* _PROMPT_: From the first line to the last, repeat the data below exactly.
....
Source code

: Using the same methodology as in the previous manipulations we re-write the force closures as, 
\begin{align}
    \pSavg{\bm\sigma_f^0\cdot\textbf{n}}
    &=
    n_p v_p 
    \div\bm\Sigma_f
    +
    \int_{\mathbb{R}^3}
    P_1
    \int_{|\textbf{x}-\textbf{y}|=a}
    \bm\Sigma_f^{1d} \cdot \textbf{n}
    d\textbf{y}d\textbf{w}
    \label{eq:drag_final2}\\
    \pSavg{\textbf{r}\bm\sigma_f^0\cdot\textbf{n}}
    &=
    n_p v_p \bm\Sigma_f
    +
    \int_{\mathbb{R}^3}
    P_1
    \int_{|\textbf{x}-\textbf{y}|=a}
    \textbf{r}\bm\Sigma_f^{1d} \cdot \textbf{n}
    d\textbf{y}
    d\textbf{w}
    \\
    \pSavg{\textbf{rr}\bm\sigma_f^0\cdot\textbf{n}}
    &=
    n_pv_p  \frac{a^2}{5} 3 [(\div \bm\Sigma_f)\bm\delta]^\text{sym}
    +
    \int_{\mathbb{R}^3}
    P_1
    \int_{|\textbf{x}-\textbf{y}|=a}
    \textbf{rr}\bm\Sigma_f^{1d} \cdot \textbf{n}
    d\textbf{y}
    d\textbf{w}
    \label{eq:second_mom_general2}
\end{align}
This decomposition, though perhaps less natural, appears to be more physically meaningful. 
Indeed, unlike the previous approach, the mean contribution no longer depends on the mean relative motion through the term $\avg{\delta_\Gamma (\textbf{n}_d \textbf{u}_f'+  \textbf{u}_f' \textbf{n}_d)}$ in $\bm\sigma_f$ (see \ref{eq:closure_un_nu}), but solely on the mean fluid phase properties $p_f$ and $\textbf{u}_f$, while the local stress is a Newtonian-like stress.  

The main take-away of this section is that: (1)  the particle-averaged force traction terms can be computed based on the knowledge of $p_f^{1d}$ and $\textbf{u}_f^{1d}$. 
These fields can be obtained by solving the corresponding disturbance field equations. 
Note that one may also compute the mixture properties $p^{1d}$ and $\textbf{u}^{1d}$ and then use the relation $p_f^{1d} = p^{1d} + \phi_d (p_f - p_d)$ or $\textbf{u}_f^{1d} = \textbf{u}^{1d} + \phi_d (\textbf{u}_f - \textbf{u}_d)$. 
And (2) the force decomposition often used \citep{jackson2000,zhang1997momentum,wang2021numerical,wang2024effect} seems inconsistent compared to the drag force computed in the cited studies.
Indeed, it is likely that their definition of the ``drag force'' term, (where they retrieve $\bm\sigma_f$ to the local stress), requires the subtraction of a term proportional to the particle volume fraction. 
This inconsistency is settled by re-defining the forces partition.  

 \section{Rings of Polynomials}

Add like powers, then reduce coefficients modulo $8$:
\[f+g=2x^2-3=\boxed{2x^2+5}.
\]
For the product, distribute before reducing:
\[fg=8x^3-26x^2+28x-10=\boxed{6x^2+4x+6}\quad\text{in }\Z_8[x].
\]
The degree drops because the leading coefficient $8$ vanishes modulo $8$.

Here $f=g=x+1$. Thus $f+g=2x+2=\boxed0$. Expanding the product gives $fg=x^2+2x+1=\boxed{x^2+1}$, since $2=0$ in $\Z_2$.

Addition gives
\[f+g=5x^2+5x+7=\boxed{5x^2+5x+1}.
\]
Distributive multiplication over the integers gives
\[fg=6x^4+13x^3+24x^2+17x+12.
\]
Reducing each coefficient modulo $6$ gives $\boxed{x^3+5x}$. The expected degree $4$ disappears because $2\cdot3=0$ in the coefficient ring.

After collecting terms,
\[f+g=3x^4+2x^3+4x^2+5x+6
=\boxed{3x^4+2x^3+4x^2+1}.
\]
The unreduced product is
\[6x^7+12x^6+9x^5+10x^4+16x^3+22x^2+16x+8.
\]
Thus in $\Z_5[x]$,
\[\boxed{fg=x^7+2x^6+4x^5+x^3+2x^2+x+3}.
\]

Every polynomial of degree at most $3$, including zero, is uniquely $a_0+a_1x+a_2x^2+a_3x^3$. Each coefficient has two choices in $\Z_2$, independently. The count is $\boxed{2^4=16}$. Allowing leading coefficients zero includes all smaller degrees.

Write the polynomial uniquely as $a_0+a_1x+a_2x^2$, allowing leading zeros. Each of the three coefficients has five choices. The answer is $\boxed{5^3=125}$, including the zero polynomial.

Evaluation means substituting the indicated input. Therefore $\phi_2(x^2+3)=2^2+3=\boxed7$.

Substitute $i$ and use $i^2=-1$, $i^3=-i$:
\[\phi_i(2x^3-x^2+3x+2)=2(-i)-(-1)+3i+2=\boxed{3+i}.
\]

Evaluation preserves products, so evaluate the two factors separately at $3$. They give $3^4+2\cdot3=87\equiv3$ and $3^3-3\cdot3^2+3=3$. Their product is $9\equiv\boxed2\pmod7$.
....
* _TASK ANSWER_:
Source code

: Using the same methodology as in the previous manipulations we re-write the force closures as, 
\begin{align}
    \pSavg{\bm\sigma_f^0\cdot\textbf{n}}
    &=
    n_p v_p 
    \div\bm\Sigma_f
    +
    \int_{\mathbb{R}^3}
    P_1
    \int_{|\textbf{x}-\textbf{y}|=a}
    \bm\Sigma_f^{1d} \cdot \textbf{n}
    d\textbf{y}d\textbf{w}
    \label{eq:drag_final2}\\
    \pSavg{\textbf{r}\bm\sigma_f^0\cdot\textbf{n}}
    &=
    n_p v_p \bm\Sigma_f
    +
    \int_{\mathbb{R}^3}
    P_1
    \int_{|\textbf{x}-\textbf{y}|=a}
    \textbf{r}\bm\Sigma_f^{1d} \cdot \textbf{n}
    d\textbf{y}
    d\textbf{w}
    \\
    \pSavg{\textbf{rr}\bm\sigma_f^0\cdot\textbf{n}}
    &=
    n_pv_p  \frac{a^2}{5} 3 [(\div \bm\Sigma_f)\bm\delta]^\text{sym}
    +
    \int_{\mathbb{R}^3}
    P_1
    \int_{|\textbf{x}-\textbf{y}|=a}
    \textbf{rr}\bm\Sigma_f^{1d} \cdot \textbf{n}
    d\textbf{y}
    d\textbf{w}
    \label{eq:second_mom_general2}
\end{align}
This decomposition, though perhaps less natural, appears to be more physically meaningful. 
Indeed, unlike the previous approach, the mean contribution no longer depends on the mean relative motion through the term $\avg{\delta_\Gamma (\textbf{n}_d \textbf{u}_f'+  \textbf{u}_f' \textbf{n}_d)}$ in $\bm\sigma_f$ (see \ref{eq:closure_un_nu}), but solely on the mean fluid phase properties $p_f$ and $\textbf{u}_f$, while the local stress is a Newtonian-like stress.  

The main take-away of this section is that: (1)  the particle-averaged force traction terms can be computed based on the knowledge of $p_f^{1d}$ and $\textbf{u}_f^{1d}$. 
These fields can be obtained by solving the corresponding disturbance field equations. 
Note that one may also compute the mixture properties $p^{1d}$ and $\textbf{u}^{1d}$ and then use the relation $p_f^{1d} = p^{1d} + \phi_d (p_f - p_d)$ or $\textbf{u}_f^{1d} = \textbf{u}^{1d} + \phi_d (\textbf{u}_f - \textbf{u}_d)$. 
And (2) the force decomposition often used \citep{jackson2000,zhang1997momentum,wang2021numerical,wang2024effect} seems inconsistent compared to the drag force computed in the cited studies.
Indeed, it is likely that their definition of the ``drag force'' term, (where they retrieve $\bm\sigma_f$ to the local stress), requires the subtraction of a term proportional to the particle volume fraction. 
This inconsistency is settled by re-defining the forces partition.  

 \section{Rings of Polynomials}

Add like powers, then reduce coefficients modulo $8$:
\[f+g=2x^2-3=\boxed{2x^2+5}.
\]
For the product, distribute before reducing:
\[fg=8x^3-26x^2+28x-10=\boxed{6x^2+4x+6}\quad\text{in }\Z_8[x].
\]
The degree drops because the leading coefficient $8$ vanishes modulo $8$.

Here $f=g=x+1$. Thus $f+g=2x+2=\boxed0$. Expanding the product gives $fg=x^2+2x+1=\boxed{x^2+1}$, since $2=0$ in $\Z_2$.

Addition gives
\[f+g=5x^2+5x+7=\boxed{5x^2+5x+1}.
\]
Distributive multiplication over the integers gives
\[fg=6x^4+13x^3+24x^2+17x+12.
\]
Reducing each coefficient modulo $6$ gives $\boxed{x^3+5x}$. The expected degree $4$ disappears because $2\cdot3=0$ in the coefficient ring.

After collecting terms,
\[f+g=3x^4+2x^3+4x^2+5x+6
=\boxed{3x^4+2x^3+4x^2+1}.
\]
The unreduced product is
\[6x^7+12x^6+9x^5+10x^4+16x^3+22x^2+16x+8.
\]
Thus in $\Z_5[x]$,
\[\boxed{fg=x^7+2x^6+4x^5+x^3+2x^2+x+3}.
\]

Every polynomial of degree at most $3$, including zero, is uniquely $a_0+a_1x+a_2x^2+a_3x^3$. Each coefficient has two choices in $\Z_2$, independently. The count is $\boxed{2^4=16}$. Allowing leading coefficients zero includes all smaller degrees.

Write the polynomial uniquely as $a_0+a_1x+a_2x^2$, allowing leading zeros. Each of the three coefficients has five choices. The answer is $\boxed{5^3=125}$, including the zero polynomial.

Evaluation means substituting the indicated input. Therefore $\phi_2(x^2+3)=2^2+3=\boxed7$.

Substitute $i$ and use $i^2=-1$, $i^3=-i$:
\[\phi_i(2x^3-x^2+3x+2)=2(-i)-(-1)+3i+2=\boxed{3+i}.
\]

Evaluation preserves products, so evaluate the two factors separately at $3$. They give $3^4+2\cdot3=87\equiv3$ and $3^3-3\cdot3^2+3=3$. Their product is $9\equiv\boxed2\pmod7$.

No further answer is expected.